• What to work on:
The entries below contain a line with "calculer quelque chose" and a line with "cool comme des". Quote exactly those two lines and all lines between them.

• Provided data:
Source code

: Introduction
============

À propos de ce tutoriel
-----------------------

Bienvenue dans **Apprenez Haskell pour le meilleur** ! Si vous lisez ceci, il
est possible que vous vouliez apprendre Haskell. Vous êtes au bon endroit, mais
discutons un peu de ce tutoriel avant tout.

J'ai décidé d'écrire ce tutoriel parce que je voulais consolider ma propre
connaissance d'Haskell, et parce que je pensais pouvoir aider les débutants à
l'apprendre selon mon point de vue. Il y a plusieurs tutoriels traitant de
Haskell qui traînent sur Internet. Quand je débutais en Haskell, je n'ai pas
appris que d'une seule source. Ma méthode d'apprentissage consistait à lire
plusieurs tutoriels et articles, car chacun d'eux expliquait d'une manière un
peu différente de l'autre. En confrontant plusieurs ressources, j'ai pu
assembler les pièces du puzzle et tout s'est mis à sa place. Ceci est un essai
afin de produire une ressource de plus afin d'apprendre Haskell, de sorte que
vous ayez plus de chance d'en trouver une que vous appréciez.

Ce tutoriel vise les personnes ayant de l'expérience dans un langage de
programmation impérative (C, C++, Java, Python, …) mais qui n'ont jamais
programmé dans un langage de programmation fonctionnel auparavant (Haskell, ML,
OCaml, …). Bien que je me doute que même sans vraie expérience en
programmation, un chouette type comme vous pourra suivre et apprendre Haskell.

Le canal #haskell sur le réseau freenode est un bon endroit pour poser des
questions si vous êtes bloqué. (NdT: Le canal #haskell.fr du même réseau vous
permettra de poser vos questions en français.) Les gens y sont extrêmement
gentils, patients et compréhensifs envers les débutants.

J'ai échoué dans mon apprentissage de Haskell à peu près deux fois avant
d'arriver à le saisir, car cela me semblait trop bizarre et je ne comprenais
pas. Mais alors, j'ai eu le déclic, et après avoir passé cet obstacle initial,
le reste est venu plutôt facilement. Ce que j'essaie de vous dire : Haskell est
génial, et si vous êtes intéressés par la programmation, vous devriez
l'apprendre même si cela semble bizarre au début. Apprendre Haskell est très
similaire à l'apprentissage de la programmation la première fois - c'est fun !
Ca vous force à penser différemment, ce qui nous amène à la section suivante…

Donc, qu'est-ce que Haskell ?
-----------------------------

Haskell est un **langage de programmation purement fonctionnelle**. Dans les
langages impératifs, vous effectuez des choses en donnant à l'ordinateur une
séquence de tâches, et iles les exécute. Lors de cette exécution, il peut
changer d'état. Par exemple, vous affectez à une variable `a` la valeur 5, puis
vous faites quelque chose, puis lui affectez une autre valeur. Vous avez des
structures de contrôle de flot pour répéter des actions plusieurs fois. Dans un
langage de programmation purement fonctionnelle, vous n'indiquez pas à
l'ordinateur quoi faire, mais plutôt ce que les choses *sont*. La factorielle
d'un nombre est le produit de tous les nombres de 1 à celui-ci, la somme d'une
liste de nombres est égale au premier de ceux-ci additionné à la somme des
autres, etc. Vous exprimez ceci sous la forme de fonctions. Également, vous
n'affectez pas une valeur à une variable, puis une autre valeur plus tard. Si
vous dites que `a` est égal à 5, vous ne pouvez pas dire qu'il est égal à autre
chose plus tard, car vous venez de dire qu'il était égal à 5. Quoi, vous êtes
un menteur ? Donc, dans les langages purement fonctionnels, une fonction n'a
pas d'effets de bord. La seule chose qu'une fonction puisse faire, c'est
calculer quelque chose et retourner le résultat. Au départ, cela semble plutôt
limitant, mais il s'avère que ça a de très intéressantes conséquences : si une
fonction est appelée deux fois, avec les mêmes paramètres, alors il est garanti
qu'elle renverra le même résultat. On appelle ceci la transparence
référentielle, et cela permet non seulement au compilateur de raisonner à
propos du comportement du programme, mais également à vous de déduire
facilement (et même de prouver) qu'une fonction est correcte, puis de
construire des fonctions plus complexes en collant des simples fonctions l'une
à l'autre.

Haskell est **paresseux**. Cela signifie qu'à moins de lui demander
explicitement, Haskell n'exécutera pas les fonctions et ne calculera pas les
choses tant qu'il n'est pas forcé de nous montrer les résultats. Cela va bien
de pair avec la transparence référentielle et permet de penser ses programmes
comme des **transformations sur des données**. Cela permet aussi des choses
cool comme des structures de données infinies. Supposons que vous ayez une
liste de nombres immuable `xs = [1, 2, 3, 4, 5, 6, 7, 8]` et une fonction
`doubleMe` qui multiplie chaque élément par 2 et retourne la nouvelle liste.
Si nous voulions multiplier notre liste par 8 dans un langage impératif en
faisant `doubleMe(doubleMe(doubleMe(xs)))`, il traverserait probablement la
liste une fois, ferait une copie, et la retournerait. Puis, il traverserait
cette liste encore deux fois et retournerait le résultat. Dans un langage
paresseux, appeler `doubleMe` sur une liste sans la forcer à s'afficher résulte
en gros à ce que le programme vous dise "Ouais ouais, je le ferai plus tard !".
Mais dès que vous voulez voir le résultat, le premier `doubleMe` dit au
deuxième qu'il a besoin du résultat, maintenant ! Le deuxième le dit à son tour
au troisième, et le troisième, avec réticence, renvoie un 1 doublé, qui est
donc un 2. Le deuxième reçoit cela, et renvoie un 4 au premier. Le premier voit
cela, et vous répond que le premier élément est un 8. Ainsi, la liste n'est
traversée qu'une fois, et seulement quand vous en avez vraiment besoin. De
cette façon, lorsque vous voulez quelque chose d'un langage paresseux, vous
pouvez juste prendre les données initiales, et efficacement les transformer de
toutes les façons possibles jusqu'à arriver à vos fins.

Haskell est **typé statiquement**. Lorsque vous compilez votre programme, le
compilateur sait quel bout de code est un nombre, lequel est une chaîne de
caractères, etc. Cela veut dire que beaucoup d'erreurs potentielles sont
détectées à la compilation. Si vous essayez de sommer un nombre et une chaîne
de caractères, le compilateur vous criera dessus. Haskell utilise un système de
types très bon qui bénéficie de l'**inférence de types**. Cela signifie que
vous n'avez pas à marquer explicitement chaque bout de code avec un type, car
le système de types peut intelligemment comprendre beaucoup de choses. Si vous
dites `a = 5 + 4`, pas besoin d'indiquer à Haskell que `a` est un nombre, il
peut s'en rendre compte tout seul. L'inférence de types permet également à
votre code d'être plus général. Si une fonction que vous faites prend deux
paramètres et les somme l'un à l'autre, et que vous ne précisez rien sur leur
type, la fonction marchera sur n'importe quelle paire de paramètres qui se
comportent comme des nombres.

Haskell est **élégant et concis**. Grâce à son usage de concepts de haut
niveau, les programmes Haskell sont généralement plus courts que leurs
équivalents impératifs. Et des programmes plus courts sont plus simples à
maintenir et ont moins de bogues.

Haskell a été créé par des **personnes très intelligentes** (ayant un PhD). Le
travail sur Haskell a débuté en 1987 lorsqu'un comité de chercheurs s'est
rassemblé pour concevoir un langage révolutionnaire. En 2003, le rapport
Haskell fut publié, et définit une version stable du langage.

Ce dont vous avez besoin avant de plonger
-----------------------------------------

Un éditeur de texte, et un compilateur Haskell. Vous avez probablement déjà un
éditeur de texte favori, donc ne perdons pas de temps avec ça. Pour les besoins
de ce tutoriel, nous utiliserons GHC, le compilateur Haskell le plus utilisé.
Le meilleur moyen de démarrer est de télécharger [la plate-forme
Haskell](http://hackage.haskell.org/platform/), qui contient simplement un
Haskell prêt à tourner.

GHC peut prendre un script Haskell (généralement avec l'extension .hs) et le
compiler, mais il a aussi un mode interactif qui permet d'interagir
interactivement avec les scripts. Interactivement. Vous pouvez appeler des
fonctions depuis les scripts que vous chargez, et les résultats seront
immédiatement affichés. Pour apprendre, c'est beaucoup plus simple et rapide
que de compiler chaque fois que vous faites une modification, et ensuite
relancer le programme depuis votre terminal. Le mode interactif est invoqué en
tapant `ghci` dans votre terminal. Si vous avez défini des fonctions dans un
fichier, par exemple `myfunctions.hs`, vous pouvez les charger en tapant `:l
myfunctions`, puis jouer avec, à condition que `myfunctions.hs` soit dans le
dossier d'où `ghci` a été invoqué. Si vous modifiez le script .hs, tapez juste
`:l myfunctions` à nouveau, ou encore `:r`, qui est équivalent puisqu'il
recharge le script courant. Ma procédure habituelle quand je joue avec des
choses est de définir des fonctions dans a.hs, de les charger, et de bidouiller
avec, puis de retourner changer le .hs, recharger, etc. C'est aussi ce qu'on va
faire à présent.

• Reply:
calculer quelque chose et retourner le résultat. Au départ, cela semble plutôt
limitant, mais il s'avère que ça a de très intéressantes conséquences : si une
fonction est appelée deux fois, avec les mêmes paramètres, alors il est garanti
qu'elle renverra le même résultat. On appelle ceci la transparence
référentielle, et cela permet non seulement au compilateur de raisonner à
propos du comportement du programme, mais également à vous de déduire
facilement (et même de prouver) qu'une fonction est correcte, puis de
construire des fonctions plus complexes en collant des simples fonctions l'une
à l'autre.

Haskell est **paresseux**. Cela signifie qu'à moins de lui demander
explicitement, Haskell n'exécutera pas les fonctions et ne calculera pas les
choses tant qu'il n'est pas forcé de nous montrer les résultats. Cela va bien
de pair avec la transparence référentielle et permet de penser ses programmes
comme des **transformations sur des données**. Cela permet aussi des choses
cool comme des structures de données infinies. Supposons que vous ayez une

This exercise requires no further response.